Many Nepalis would be shocked to hear that Bhutan will face load- shedding from the coming winter. The citizens of Nepal have, after all, been told for decades that Bhutan has done a great job of developing hydroelectricity, that it has earned significant money by exporting electricity to India, and thus it has been able to achieve the highest per capita income in Southasia.
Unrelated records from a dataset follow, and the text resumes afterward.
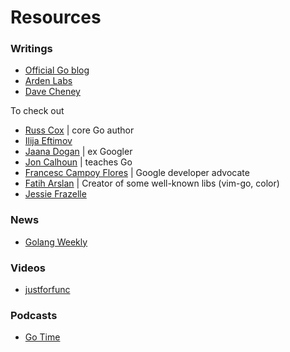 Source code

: # Resources

### Writings
- [Official Go blog](https://blog.golang.org/)
- [Arden Labs](https://www.ardanlabs.com/blog/)
- [Dave Cheney](https://dave.cheney.net/)

To check out
- [Russ Cox](https://research.swtch.com/) | core Go author
- [Ilija Eftimov](https://ieftimov.com/posts/)
- [Jaana Dogan](https://rakyll.org/archive/) | ex Googler
- [Jon Calhoun](https://www.calhoun.io/) | teaches Go
- [Francesc Campoy Flores](https://www.campoy.cat/blog) | Google developer advocate
- [Fatih Arslan](https://arslan.io/posts/) | Creator of some well-known libs (vim-go, color)
- [Jessie Frazelle](https://blog.jessfraz.com/)

### News
- [Golang Weekly](https://golangweekly.com/latest)

### Videos
- [justforfunc](https://www.youtube.com/channel/UC_BzFbxG2za3bp5NRRRXJSw)

### Podcasts
- [Go Time](https://changelog.com/gotime)
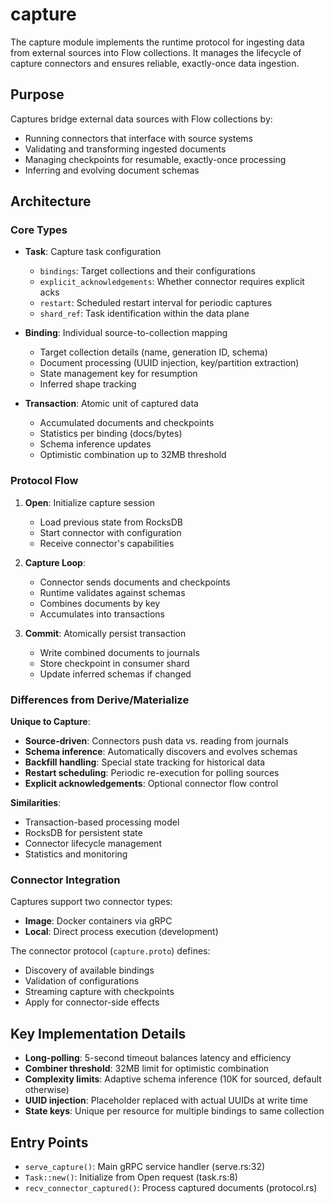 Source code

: # capture

The capture module implements the runtime protocol for ingesting data from external sources into Flow collections. It manages the lifecycle of capture connectors and ensures reliable, exactly-once data ingestion.

## Purpose

Captures bridge external data sources with Flow collections by:
- Running connectors that interface with source systems
- Validating and transforming ingested documents
- Managing checkpoints for resumable, exactly-once processing
- Inferring and evolving document schemas

## Architecture

### Core Types

- **Task**: Capture task configuration
  - `bindings`: Target collections and their configurations
  - `explicit_acknowledgements`: Whether connector requires explicit acks
  - `restart`: Scheduled restart interval for periodic captures
  - `shard_ref`: Task identification within the data plane

- **Binding**: Individual source-to-collection mapping
  - Target collection details (name, generation ID, schema)
  - Document processing (UUID injection, key/partition extraction)
  - State management key for resumption
  - Inferred shape tracking

- **Transaction**: Atomic unit of captured data
  - Accumulated documents and checkpoints
  - Statistics per binding (docs/bytes)
  - Schema inference updates
  - Optimistic combination up to 32MB threshold

### Protocol Flow

1. **Open**: Initialize capture session
   - Load previous state from RocksDB
   - Start connector with configuration
   - Receive connector's capabilities

2. **Capture Loop**:
   - Connector sends documents and checkpoints
   - Runtime validates against schemas
   - Combines documents by key
   - Accumulates into transactions

3. **Commit**: Atomically persist transaction
   - Write combined documents to journals
   - Store checkpoint in consumer shard
   - Update inferred schemas if changed

### Differences from Derive/Materialize

**Unique to Capture**:
- **Source-driven**: Connectors push data vs. reading from journals
- **Schema inference**: Automatically discovers and evolves schemas
- **Backfill handling**: Special state tracking for historical data
- **Restart scheduling**: Periodic re-execution for polling sources
- **Explicit acknowledgements**: Optional connector flow control

**Similarities**:
- Transaction-based processing model
- RocksDB for persistent state
- Connector lifecycle management
- Statistics and monitoring

### Connector Integration

Captures support two connector types:
- **Image**: Docker containers via gRPC
- **Local**: Direct process execution (development)

The connector protocol (`capture.proto`) defines:
- Discovery of available bindings
- Validation of configurations
- Streaming capture with checkpoints
- Apply for connector-side effects

## Key Implementation Details

- **Long-polling**: 5-second timeout balances latency and efficiency
- **Combiner threshold**: 32MB limit for optimistic combination
- **Complexity limits**: Adaptive schema inference (10K for sourced, default otherwise)
- **UUID injection**: Placeholder replaced with actual UUIDs at write time
- **State keys**: Unique per resource for multiple bindings to same collection

## Entry Points

- `serve_capture()`: Main gRPC service handler (serve.rs:32)
- `Task::new()`: Initialize from Open request (task.rs:8)
- `recv_connector_captured()`: Process captured documents (protocol.rs) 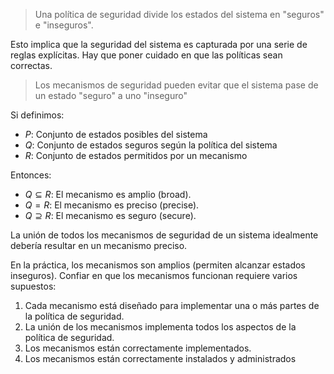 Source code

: > Una política de seguridad divide los estados del sistema en "seguros" e "inseguros".

Esto implica que la seguridad del sistema es capturada por una serie de reglas explícitas. Hay que poner cuidado en que las políticas sean correctas.

> Los mecanismos de seguridad pueden evitar que el sistema pase de un estado "seguro" a uno "inseguro"

Si definimos:

- $P$: Conjunto de estados posibles del sistema
- $Q$: Conjunto de estados seguros según la política del sistema
- $R$: Conjunto de estados permitidos por un mecanismo

Entonces:

- $Q \subseteq R$: El mecanismo es amplio (broad).
- $Q = R$: El mecanismo es preciso (precise).
- $Q \supseteq R$: El mecanismo es seguro (secure).

La unión de todos los mecanismos de seguridad de un sistema idealmente debería resultar en un mecanismo preciso.

En la práctica, los mecanismos son amplios (permiten alcanzar estados inseguros). Confiar en que los mecanismos funcionan requiere varios supuestos:

1. Cada mecanismo está diseñado para implementar una o más partes de la política de seguridad.
2. La unión de los mecanismos implementa todos los aspectos de la política de seguridad.
3. Los mecanismos están correctamente implementados.
4. Los mecanismos están correctamente instalados y administrados
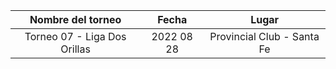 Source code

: |      Nombre del torneo       |   Fecha    |           Lugar            |
|:----------------------------:|:----------:|:--------------------------:|
| Torneo 07 - Liga Dos Orillas | 2022 08 28 | Provincial Club - Santa Fe | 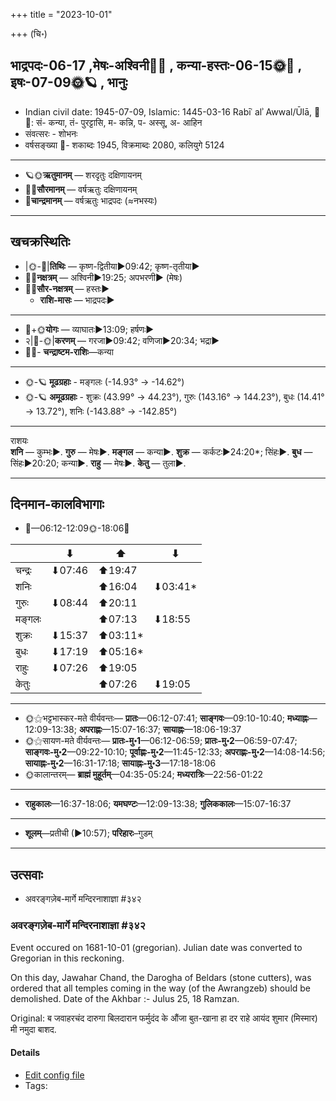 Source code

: +++
title = "2023-10-01"

+++
(चि॰)
## भाद्रपदः-06-17  ,मेषः-अश्विनी🌛🌌  ,  कन्या-हस्तः-06-15🌞🌌  ,  इषः-07-09🌞🪐  , भानुः
- Indian civil date: 1945-07-09, Islamic: 1445-03-16 Rabīʿ alʾ Awwal/Ūlā, 🌌🌞: सं- कन्या, तं- पुरट्टासि, म- कन्नि, प- अस्सू, अ- आहिन
- संवत्सरः - शोभनः
- वर्षसङ्ख्या 🌛- शकाब्दः 1945, विक्रमाब्दः 2080, कलियुगे 5124
___________________
- 🪐🌞**ऋतुमानम्** — शरदृतुः दक्षिणायनम्
- 🌌🌞**सौरमानम्** — वर्षऋतुः दक्षिणायनम्
- 🌛**चान्द्रमानम्** — वर्षऋतुः भाद्रपदः (≈नभस्यः)
___________________


## खचक्रस्थितिः
- |🌞-🌛|**तिथिः** — कृष्ण-द्वितीया►09:42; कृष्ण-तृतीया►  
- 🌌🌛**नक्षत्रम्** — अश्विनी►19:25; अपभरणी► (मेषः)  
- 🌌🌞**सौर-नक्षत्रम्** — हस्तः►  
  - **राशि-मासः** — भाद्रपदः► 
___________________
- 🌛+🌞**योगः** — व्याघातः►13:09; हर्षणः►  
- २|🌛-🌞|**करणम्** — गरजा►09:42; वणिजा►20:34; भद्रा►  
- 🌌🌛- **चन्द्राष्टम-राशिः**—कन्या  
___________________
- 🌞-🪐 **मूढग्रहाः** - मङ्गलः (-14.93° → -14.62°)
- 🌞-🪐 **अमूढग्रहाः** - शुक्रः (43.99° → 44.23°), गुरुः (143.16° → 144.23°), बुधः (14.41° → 13.72°), शनिः (-143.88° → -142.85°)
___________________
राशयः  
**शनि** — कुम्भः►. **गुरु** — मेषः►. **मङ्गल** — कन्या►. **शुक्र** — कर्कटः►24:20*; सिंहः►. **बुध** — सिंहः►20:20; कन्या►. **राहु** — मेषः►. **केतु** — तुला►. 
___________________


## दिनमान-कालविभागाः
- 🌅—06:12-12:09🌞-18:06🌇  

|      |⬇     |⬆     |⬇     |
|------|-----|-----|------|
|चन्द्रः|⬇07:46 |⬆19:47 |     |
|शनिः   |     |⬆16:04 |⬇03:41*|
|गुरुः  |⬇08:44 |⬆20:11 |     |
|मङ्गलः |     |⬆07:13 |⬇18:55 |
|शुक्रः |⬇15:37 |⬆03:11*|     |
|बुधः   |⬇17:19 |⬆05:16*|     |
|राहुः  |⬇07:26 |⬆19:05 |     |
|केतुः  |     |⬆07:26 |⬇19:05 |
___________________
- 🌞⚝भट्टभास्कर-मते वीर्यवन्तः— **प्रातः**—06:12-07:41; **साङ्गवः**—09:10-10:40; **मध्याह्नः**—12:09-13:38; **अपराह्णः**—15:07-16:37; **सायाह्नः**—18:06-19:37  
- 🌞⚝सायण-मते वीर्यवन्तः— **प्रातः-मु॰1**—06:12-06:59; **प्रातः-मु॰2**—06:59-07:47; **साङ्गवः-मु॰2**—09:22-10:10; **पूर्वाह्णः-मु॰2**—11:45-12:33; **अपराह्णः-मु॰2**—14:08-14:56; **सायाह्नः-मु॰2**—16:31-17:18; **सायाह्नः-मु॰3**—17:18-18:06  
- 🌞कालान्तरम्— **ब्राह्मं मुहूर्तम्**—04:35-05:24; **मध्यरात्रिः**—22:56-01:22  
___________________
- **राहुकालः**—16:37-18:06; **यमघण्टः**—12:09-13:38; **गुलिककालः**—15:07-16:37  
___________________
- **शूलम्**—प्रतीची (►10:57); **परिहारः**–गुडम्  
___________________

## उत्सवाः
- अवरङ्गज़ेब-मार्गे मन्दिरनाशाज्ञा #३४२
### अवरङ्गज़ेब-मार्गे मन्दिरनाशाज्ञा #३४२

Event occured on 1681-10-01 (gregorian). Julian date was converted to Gregorian in this reckoning. 

On this day, Jawahar Chand, the Darogha of Beldars (stone cutters), was ordered that all temples coming in the way (of the Awrangzeb) should be demolished. Date of the Akhbar :- Julus 25, 18 Ramzan.

Original: ब जवाहरचंद दारुगा बिलदारान फर्मुदंद के औंजा बुत-खाना हा दर राहे आयंद शुमार (मिस्मार) मी नमुदा बाशद.

#### Details
- [Edit config file](https://github.com/jyotisham/adyatithi/blob/master/mahApuruSha/xatra-later/julian/day/09/21/avrangazeba-mArge_mandira-nAshAdeshaH.toml)
- Tags:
Conversely, Nepal has been ridiculed for wallowing in ‘empty nationalism’ and stirring ‘needless’ controversies over the Mahakali Treaty of 1996 (for water sharing on the Mahakali River) as well as hydropower projects such as the West Seti, both of which involve export of electricity to India.The socialist and communist leaders of Nepal, seemingly suffering from a sense of moral and intellectual inferiority, have been unable to give a fitting reply from the standpoint of their ideologies. Such a reply would need to point out that it is questionable whether a development path that requires relinquishing defence and foreign policy to a foreign power is beneficial for the country in the long term. Party intellectuals advising politicians and political parties who only see revenue inflow and ignore vital diplomatic and strategic issues are in truth unwittingly pleading to be colonised. Nepal’s chronic load-shedding problem should then come as no surprise when these ‘Brahmins behind the throne’ fail to see the political economy hidden behind the load-shedding that is imminent in Bhutan.

At first glance, Bhutan certainly appears to have achieved better hydropower development than its Himalayan neighbour. Three times smaller in landmass and with a population one-fiftieth of Nepal’s, the current generating capacity of Bhutan (at 1488 megawatts) is twice that of Nepal. The Punatsangchhu-I hydro plant, under construction with a 60 percent grant and 40 percent soft loan from India, will add another 1020 MW by 2016. Such cheap development capital means that Bhutanese consumers pay a mere INR 1.30 per unit of electricity, allowing them to cook food and heat homes with electricity. Currently, about 70 percent of the 123,000 households in Bhutan have access to electricity, and by 2013 the entire country is expected to be electrified.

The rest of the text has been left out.